Prominent examples of non-material equivalence include 1) the big bang, 2) dark matter, 3) dark energy, 4) quarks, 5) the “edge” of the universe, and a great zoo of obscure quantum particles whose existence is reasoned solely on obscure, theoretical equations that are sometimes supported by evidence—and many times not. The math says it should exist, they insist, and on the basis of complicated equations nobody else understands they believe that it probably does. After all, it’s hard to keep the mind fully, totally, open after a quarter-century of schooling, a fortune spent obtaining graduate and post-doctoral degrees, an advance lifetime commitment and over two decades of devotion in the noble quest to understand and add to the meager sum of human knowledge about micro-macro physics way out there at science’s farthest frontiers.
Such scientific “believing” is still a belief—and all “belief” involves some degree of faith—though to its credit this particular belief derives from logical reasoning based on at least some genuine solid evidence actually observed. What equivalent can religion offer? Well, some prominent examples on the spiritual side will be detailed in the pages ahead.
They seem so different, religion and science—but…are they? A “religion” is just a bunch of people who hold similar views based on faith, and “science” is a comparable bunch of people with views a bit more disciplined than faith requires. But they all carry around the faults, frailties and biases of being human. As we’ve seen, just because heir views differ—meaning either or both may be at least partly wrong—does not necessarily mean either or both are totally wrong. And that’s simply another way of stating the question: Could they both be at least partly right, each holding some portion of the truth—however bizarrely that portion may have been twisted from “the real” truth over time?
Well, yes, of course they “could,” but do they? One of this book’s purposes is to parse out the old nuances, as well as to parse some new ones almost everybody ignores, so that rational, reasoning, open minds can draw their own sound conclusions about what is real—including who we are, why we’re here, and what we’re here for.
* * *
The religion figures above leave uncounted somewhere between one and three billion people (more or less) who are None-of-the-Above. That’s a lot of people. What of them?
They include two more categories undefined by any recognized religion. On one hand, there are at least 400 million (poorly counted) spiritual believers who independently hold their own unique beliefs about non-material realities. Their beliefs are wholly outside, and without reference to, any church or any religion’s doctrines or dogma. In addition, there are perhaps three times that number of non-believers worldwide who, in general, don’t believe anything they define as superstition and who reject the reality of any non-material things that are not proven—or at least logically suggested—by science.

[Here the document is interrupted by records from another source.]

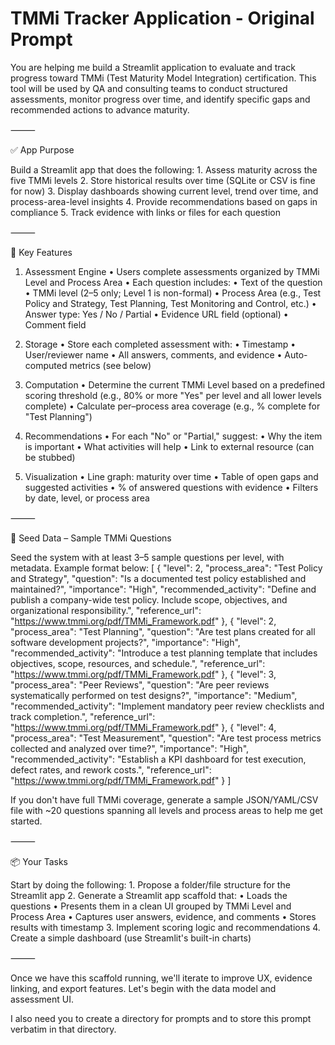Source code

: # TMMi Tracker Application - Original Prompt

You are helping me build a Streamlit application to evaluate and track progress toward TMMi (Test Maturity Model Integration) certification. This tool will be used by QA and consulting teams to conduct structured assessments, monitor progress over time, and identify specific gaps and recommended actions to advance maturity.

⸻

✅ App Purpose

Build a Streamlit app that does the following:
	1.	Assess maturity across the five TMMi levels
	2.	Store historical results over time (SQLite or CSV is fine for now)
	3.	Display dashboards showing current level, trend over time, and process-area-level insights
	4.	Provide recommendations based on gaps in compliance
	5.	Track evidence with links or files for each question

⸻

📂 Key Features

1. Assessment Engine
	•	Users complete assessments organized by TMMi Level and Process Area
	•	Each question includes:
	•	Text of the question
	•	TMMi level (2–5 only; Level 1 is non-formal)
	•	Process Area (e.g., Test Policy and Strategy, Test Planning, Test Monitoring and Control, etc.)
	•	Answer type: Yes / No / Partial
	•	Evidence URL field (optional)
	•	Comment field

2. Storage
	•	Store each completed assessment with:
	•	Timestamp
	•	User/reviewer name
	•	All answers, comments, and evidence
	•	Auto-computed metrics (see below)

3. Computation
	•	Determine the current TMMi Level based on a predefined scoring threshold (e.g., 80% or more "Yes" per level and all lower levels complete)
	•	Calculate per–process area coverage (e.g., % complete for "Test Planning")

4. Recommendations
	•	For each "No" or "Partial," suggest:
	•	Why the item is important
	•	What activities will help
	•	Link to external resource (can be stubbed)

5. Visualization
	•	Line graph: maturity over time
	•	Table of open gaps and suggested activities
	•	% of answered questions with evidence
	•	Filters by date, level, or process area

⸻

🔢 Seed Data – Sample TMMi Questions

Seed the system with at least 3–5 sample questions per level, with metadata. Example format below:
[
  {
    "level": 2,
    "process_area": "Test Policy and Strategy",
    "question": "Is a documented test policy established and maintained?",
    "importance": "High",
    "recommended_activity": "Define and publish a company-wide test policy. Include scope, objectives, and organizational responsibility.",
    "reference_url": "https://www.tmmi.org/pdf/TMMi_Framework.pdf"
  },
  {
    "level": 2,
    "process_area": "Test Planning",
    "question": "Are test plans created for all software development projects?",
    "importance": "High",
    "recommended_activity": "Introduce a test planning template that includes objectives, scope, resources, and schedule.",
    "reference_url": "https://www.tmmi.org/pdf/TMMi_Framework.pdf"
  },
  {
    "level": 3,
    "process_area": "Peer Reviews",
    "question": "Are peer reviews systematically performed on test designs?",
    "importance": "Medium",
    "recommended_activity": "Implement mandatory peer review checklists and track completion.",
    "reference_url": "https://www.tmmi.org/pdf/TMMi_Framework.pdf"
  },
  {
    "level": 4,
    "process_area": "Test Measurement",
    "question": "Are test process metrics collected and analyzed over time?",
    "importance": "High",
    "recommended_activity": "Establish a KPI dashboard for test execution, defect rates, and rework costs.",
    "reference_url": "https://www.tmmi.org/pdf/TMMi_Framework.pdf"
  }
]

If you don't have full TMMi coverage, generate a sample JSON/YAML/CSV file with ~20 questions spanning all levels and process areas to help me get started.

⸻

📦 Your Tasks

Start by doing the following:
	1.	Propose a folder/file structure for the Streamlit app
	2.	Generate a Streamlit app scaffold that:
	•	Loads the questions
	•	Presents them in a clean UI grouped by TMMi Level and Process Area
	•	Captures user answers, evidence, and comments
	•	Stores results with timestamp
	3.	Implement scoring logic and recommendations
	4.	Create a simple dashboard (use Streamlit's built-in charts)

⸻

Once we have this scaffold running, we'll iterate to improve UX, evidence linking, and export features. Let's begin with the data model and assessment UI.

I also need you to create a directory for prompts and to store this prompt verbatim in that directory.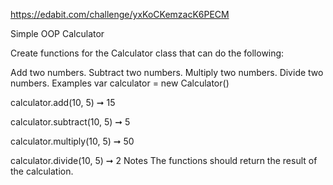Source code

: https://edabit.com/challenge/yxKoCKemzacK6PECM

Simple OOP Calculator

Create functions for the Calculator class that can do the following:

Add two numbers.
Subtract two numbers.
Multiply two numbers.
Divide two numbers.
Examples
var calculator = new Calculator()

calculator.add(10, 5) ➞ 15

calculator.subtract(10, 5) ➞ 5

calculator.multiply(10, 5) ➞ 50

calculator.divide(10, 5) ➞ 2
Notes
The functions should return the result of the calculation.
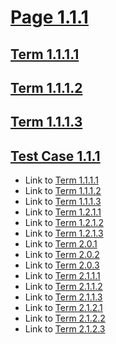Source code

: # [Page 1.1.1](#page-111)

## [Term 1.1.1.1](#term-1111)

## [Term 1.1.1.2](#term-1112)

## [Term 1.1.1.3](#term-1113)

## [Test Case 1.1.1](#test-case-111)

*   Link to [Term 1.1.1.1](http://my.org/chapter-1/KEY-1/page-1-1-1.md#term-1111)
*   Link to [Term 1.1.1.2](http://my.org/chapter-1/KEY-1/page-1-1-1.md#term-1112)
*   Link to [Term 1.1.1.3](http://my.org/chapter-1/KEY-1/page-1-1-1.md#term-1113)
*   Link to [Term 1.2.1.1](http://my.org/chapter-1/KEY-1/page-1-2-1.md#term-1211)
*   Link to [Term 1.2.1.2](http://my.org/chapter-1/KEY-1/page-1-2-1.md#term-1212)
*   Link to [Term 1.2.1.3](http://my.org/chapter-1/KEY-1/page-1-2-1.md#term-1213)
*   Link to [Term 2.0.1](http://my.org/chapter-2/page-2-0.md#term-201)
*   Link to [Term 2.0.2](http://my.org/chapter-2/page-2-0.md#term-202)
*   Link to [Term 2.0.3](http://my.org/chapter-2/page-2-0.md#term-203)
*   Link to [Term 2.1.1.1](http://my.org/chapter-2/KEY-2/page-2-1-1.md#term-2111)
*   Link to [Term 2.1.1.2](http://my.org/chapter-2/KEY-2/page-2-1-1.md#term-2112)
*   Link to [Term 2.1.1.3](http://my.org/chapter-2/KEY-2/page-2-1-1.md#term-2113)
*   Link to [Term 2.1.2.1](http://my.org/chapter-2/KEY-2/page-2-1-2.md#term-2121)
*   Link to [Term 2.1.2.2](http://my.org/chapter-2/KEY-2/page-2-1-2.md#term-2122)
*   Link to [Term 2.1.2.3](http://my.org/chapter-2/KEY-2/page-2-1-2.md#term-2123)
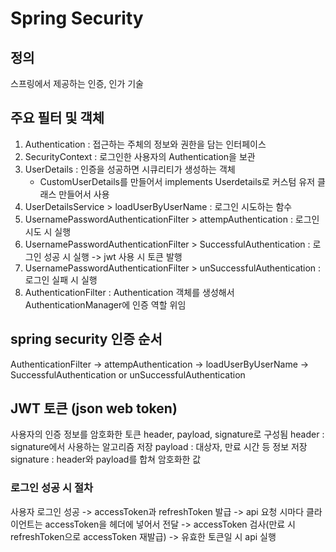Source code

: # Spring Security

## 정의
스프링에서 제공하는 인증, 인가 기술

## 주요 필터 및 객체
  1. Authentication : 접근하는 주체의 정보와 권한을 담는 인터페이스
  2. SecurityContext : 로그인한 사용자의 Authentication을 보관
  3. UserDetails : 인증을 성공하면 시큐리티가 생성하는 객체
      - CustomUserDetails를 만들어서 implements Userdetails로 커스텀 유저 클래스 만들어서 사용
  4. UserDetailsService > loadUserByUserName : 로그인 시도하는 함수
  5. UsernamePasswordAuthenticationFilter > attempAuthentication : 로그인 시도 시 실행
  6. UsernamePasswordAuthenticationFilter > SuccessfulAuthentication : 로그인 성공 시 실행 -> jwt 사용 시 토큰 발행
  7. UsernamePasswordAuthenticationFilter > unSuccessfulAuthentication : 로그인 실패 시 실행
  8. AuthenticationFilter : Authentication 객체를 생성해서 AuthenticationManager에 인증 역할 위임

## spring security 인증 순서
AuthenticationFilter -> attempAuthentication -> loadUserByUserName -> SuccessfulAuthentication or unSuccessfulAuthentication 

## JWT 토큰 (json web token)
사용자의 인증 정보를 암호화한 토큰
header, payload, signature로 구성됨
header : signature에서 사용하는 알고리즘 저장
payload : 대상자, 만료 시간 등 정보 저장
signature : header와 payload를 합쳐 암호화한 값

### 로그인 성공 시 절차
사용자 로그인 성공 -> accessToken과 refreshToken 발급 -> api 요청 시마다 클라이언트는 accessToken을 헤더에 넣어서 전달 -> accessToken 검사(만료 시 refreshToken으로 accessToken 재발급) -> 유효한 토큰일 시 api 실행

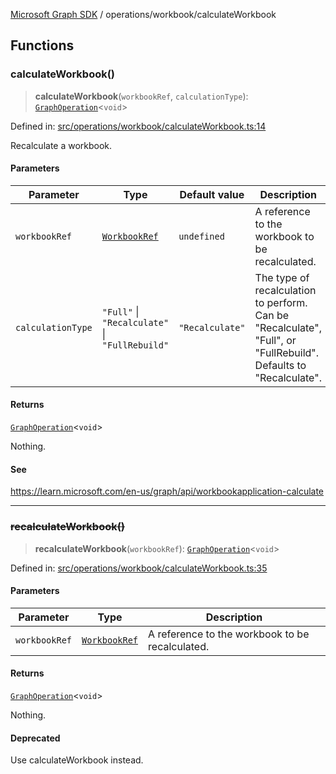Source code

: [Microsoft Graph SDK](../../README.md) / operations/workbook/calculateWorkbook

## Functions

### calculateWorkbook()

> **calculateWorkbook**(`workbookRef`, `calculationType`): [`GraphOperation`](../../GraphOperation.md#graphoperation)\<`void`\>

Defined in: [src/operations/workbook/calculateWorkbook.ts:14](https://github.com/Future-Secure-AI/microsoft-graph/blob/main/src/operations/workbook/calculateWorkbook.ts#L14)

Recalculate a workbook.

#### Parameters

| Parameter | Type | Default value | Description |
| ------ | ------ | ------ | ------ |
| `workbookRef` | [`WorkbookRef`](../../models/WorkbookRef.md#workbookref) | `undefined` | A reference to the workbook to be recalculated. |
| `calculationType` | `"Full"` \| `"Recalculate"` \| `"FullRebuild"` | `"Recalculate"` | The type of recalculation to perform. Can be "Recalculate", "Full", or "FullRebuild". Defaults to "Recalculate". |

#### Returns

[`GraphOperation`](../../GraphOperation.md#graphoperation)\<`void`\>

Nothing.

#### See

https://learn.microsoft.com/en-us/graph/api/workbookapplication-calculate

***

### ~~recalculateWorkbook()~~

> **recalculateWorkbook**(`workbookRef`): [`GraphOperation`](../../GraphOperation.md#graphoperation)\<`void`\>

Defined in: [src/operations/workbook/calculateWorkbook.ts:35](https://github.com/Future-Secure-AI/microsoft-graph/blob/main/src/operations/workbook/calculateWorkbook.ts#L35)

#### Parameters

| Parameter | Type | Description |
| ------ | ------ | ------ |
| `workbookRef` | [`WorkbookRef`](../../models/WorkbookRef.md#workbookref) | A reference to the workbook to be recalculated. |

#### Returns

[`GraphOperation`](../../GraphOperation.md#graphoperation)\<`void`\>

Nothing.

#### Deprecated

Use calculateWorkbook instead.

Actual numbers are iffy for both groups, as nobody bothers to try keeping them well counted.
These unchurched people, at least fourteen percent of global population, stand aside from the worldwide popular beliefs represented by doctrinal religions, different as those may seem from each other. The non-believers alone (estimated 1.1 billion), if they were a religion, would be the world’s second or third largest. They are in general (but not entirely) represented by modern science. The independent spiritual believers, by contrast, are offhandedly deemed not credible—they go generally unrecognized and ignored, except where they are fortuitously despised and ridiculed by believers and scientists alike. We will be especially interested in these throughout this book.

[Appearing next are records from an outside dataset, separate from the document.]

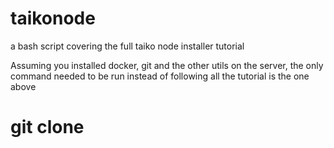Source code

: # taikonode
a bash script covering the full taiko node installer tutorial

Assuming you installed docker, git and the other utils on the server, the only command needed to be run instead of following all the tutorial is the one above

# git clone
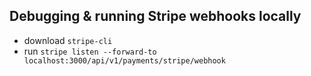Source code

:## Debugging & running Stripe webhooks locally
- download `stripe-cli`
- run `stripe listen --forward-to localhost:3000/api/v1/payments/stripe/webhook`
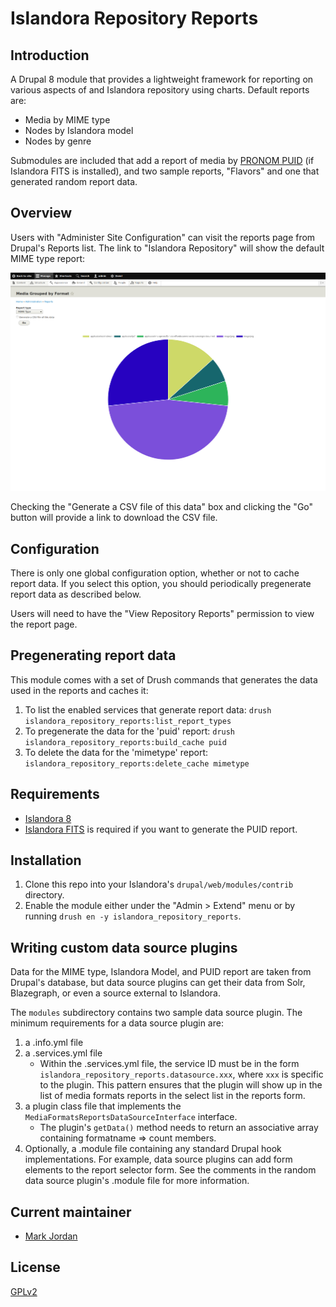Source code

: # Islandora Repository Reports

## Introduction

A Drupal 8 module that provides a lightweight framework for reporting on various aspects of and Islandora repository using charts. Default reports are:

* Media by MIME type
* Nodes by Islandora model
* Nodes by genre

Submodules are included that add a report of media by [PRONOM PUID](https://en.wikipedia.org/wiki/PRONOM) (if Islandora FITS is installed), and two sample reports, "Flavors" and one that generated random report data.

## Overview

Users with "Administer Site Configuration" can visit the reports page from Drupal's Reports list. The link to "Islandora Repository" will show the default MIME type report:

![MIME type report](docs/images/islandora_repo_reports.png)

Checking the "Generate a CSV file of this data" box and clicking the "Go" button will provide a link to download the CSV file.

## Configuration

There is only one global configuration option, whether or not to cache report data. If you select this option, you should periodically pregenerate report data as described below.

Users will need to have the "View Repository Reports" permission to view the report page.
	
## Pregenerating report data

This module comes with a set of Drush commands that generates the data used in the reports and caches it:

1. To list the enabled services that generate report data: `drush islandora_repository_reports:list_report_types`
1. To pregenerate the data for the 'puid' report: `drush islandora_repository_reports:build_cache puid`
1. To delete the data for the 'mimetype' report: `islandora_repository_reports:delete_cache mimetype`

## Requirements

* [Islandora 8](https://github.com/Islandora/islandora)
* [Islandora FITS](https://github.com/roblib/islandora_fits) is required if you want to generate the PUID report.

## Installation

1. Clone this repo into your Islandora's `drupal/web/modules/contrib` directory.
1. Enable the module either under the "Admin > Extend" menu or by running `drush en -y islandora_repository_reports`.

## Writing custom data source plugins

Data for the MIME type, Islandora Model, and PUID report are taken from Drupal's database, but data source plugins can get their data from Solr, Blazegraph, or even a source external to Islandora.

The `modules` subdirectory contains two sample data source plugin. The minimum requirements for a data source plugin are:

1. a .info.yml file
1. a .services.yml file
   * Within the .services.yml file, the service ID must be in the form `islandora_repository_reports.datasource.xxx`, where `xxx` is specific to the plugin. This pattern ensures that the plugin will show up in the list of media formats reports in the select list in the reports form.
1. a plugin class file that implements the `MediaFormatsReportsDataSourceInterface` interface.
   * The plugin's `getData()` method needs to return an associative array containing formatname => count members.
1. Optionally, a .module file containing any standard Drupal hook implementations. For example, data source plugins can add form elements to the report selector form. See the comments in the random data source plugin's .module file for more information.

## Current maintainer

* [Mark Jordan](https://github.com/mjordan)

## License

[GPLv2](http://www.gnu.org/licenses/gpl-2.0.txt)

Both groups will be addressed after the following rankings of estimated adherents among seventeen world religions. Note that the sum of these numbers leaves between one and three billion people unaccounted for, an enormous margin of error. Numbers for the far eastern religions are particularly uncertain. Given the inherent uncertainty in such “counting,” we may be reckoned lucky to have these relatively reasonable guesstimates. Unlike the above rankings by historical age, these are ranked by size, largest first:
Christianity (2.1 billion); Islam (1.3 billion); Hinduism (900 million);
[ Nonreligious and anti-religious (Secular/Agnostic/Atheist) (at least 1.1 billion) ]
[ Spiritual but not identified with any religion (at least 400 million) ]

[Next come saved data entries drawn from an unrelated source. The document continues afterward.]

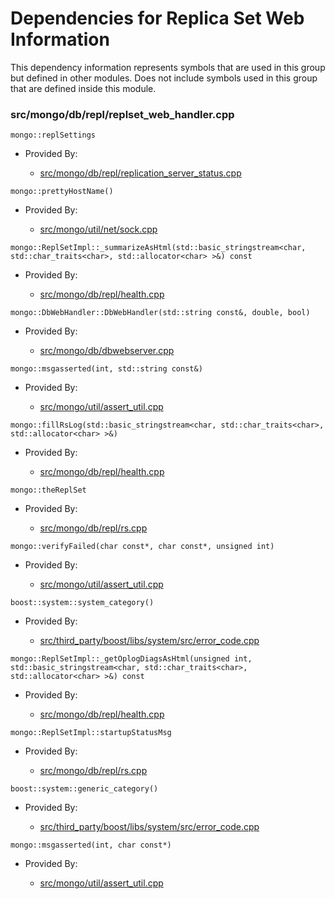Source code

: 
# Dependencies for Replica Set Web Information
This dependency information represents symbols that are used in this group but defined in other modules.  Does not include symbols used in this group that are defined inside this module.

### src/mongo/db/repl/replset\_web\_handler.cpp

<div></div>

    mongo::replSettings

- Provided By:

    - [src/mongo/db/repl/replication\_server\_status.cpp](../../../../replication/replica\_set\_state)

<div></div>

    mongo::prettyHostName()

- Provided By:

    - [src/mongo/util/net/sock.cpp](../../../../network/network\_core)

<div></div>

    mongo::ReplSetImpl::_summarizeAsHtml(std::basic_stringstream<char, std::char_traits<char>, std::allocator<char> >&) const

- Provided By:

    - [src/mongo/db/repl/health.cpp](../../../../replication/replica\_set\_state)

<div></div>

    mongo::DbWebHandler::DbWebHandler(std::string const&, double, bool)

- Provided By:

    - [src/mongo/db/dbwebserver.cpp](../../../../network/web\_server)

<div></div>

    mongo::msgasserted(int, std::string const&)

- Provided By:

    - [src/mongo/util/assert\_util.cpp](../../../../utilities/utilities)

<div></div>

    mongo::fillRsLog(std::basic_stringstream<char, std::char_traits<char>, std::allocator<char> >&)

- Provided By:

    - [src/mongo/db/repl/health.cpp](../../../../replication/replica\_set\_state)

<div></div>

    mongo::theReplSet

- Provided By:

    - [src/mongo/db/repl/rs.cpp](../../../../replication/replica\_set\_state)

<div></div>

    mongo::verifyFailed(char const*, char const*, unsigned int)

- Provided By:

    - [src/mongo/util/assert\_util.cpp](../../../../utilities/utilities)

<div></div>

    boost::system::system_category()

- Provided By:

    - [src/third\_party/boost/libs/system/src/error\_code.cpp](../../../../third\_party/boost\_system)

<div></div>

    mongo::ReplSetImpl::_getOplogDiagsAsHtml(unsigned int, std::basic_stringstream<char, std::char_traits<char>, std::allocator<char> >&) const

- Provided By:

    - [src/mongo/db/repl/health.cpp](../../../../replication/replica\_set\_state)

<div></div>

    mongo::ReplSetImpl::startupStatusMsg

- Provided By:

    - [src/mongo/db/repl/rs.cpp](../../../../replication/replica\_set\_state)

<div></div>

    boost::system::generic_category()

- Provided By:

    - [src/third\_party/boost/libs/system/src/error\_code.cpp](../../../../third\_party/boost\_system)

<div></div>

    mongo::msgasserted(int, char const*)

- Provided By:

    - [src/mongo/util/assert\_util.cpp](../../../../utilities/utilities)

Chinese traditional/secular religions such as Confucian and Taoism (“400” million);
Buddhism “376” million (unreliable guesstimate); Sikh (23 million)
Juche (religion-equivalent ideology preached by North Korean Kim il-Sung) (19 million)
“Spiritism” so-called (15 million); Judaism (14 million); Bahai (7 million)
Jain (4.2 million); Shinto (4 million); Cao Dai (4 million)
Zoroastrianism (2.6 million); Tenrikyo (2 million); Neo-Paganism (1 million)
Unitarian-Universalism (800,000; includes mixed religious, non-religious and spiritual); sometimes listed as non-doctrinal beside Buddhism and oriental non-theistic religions.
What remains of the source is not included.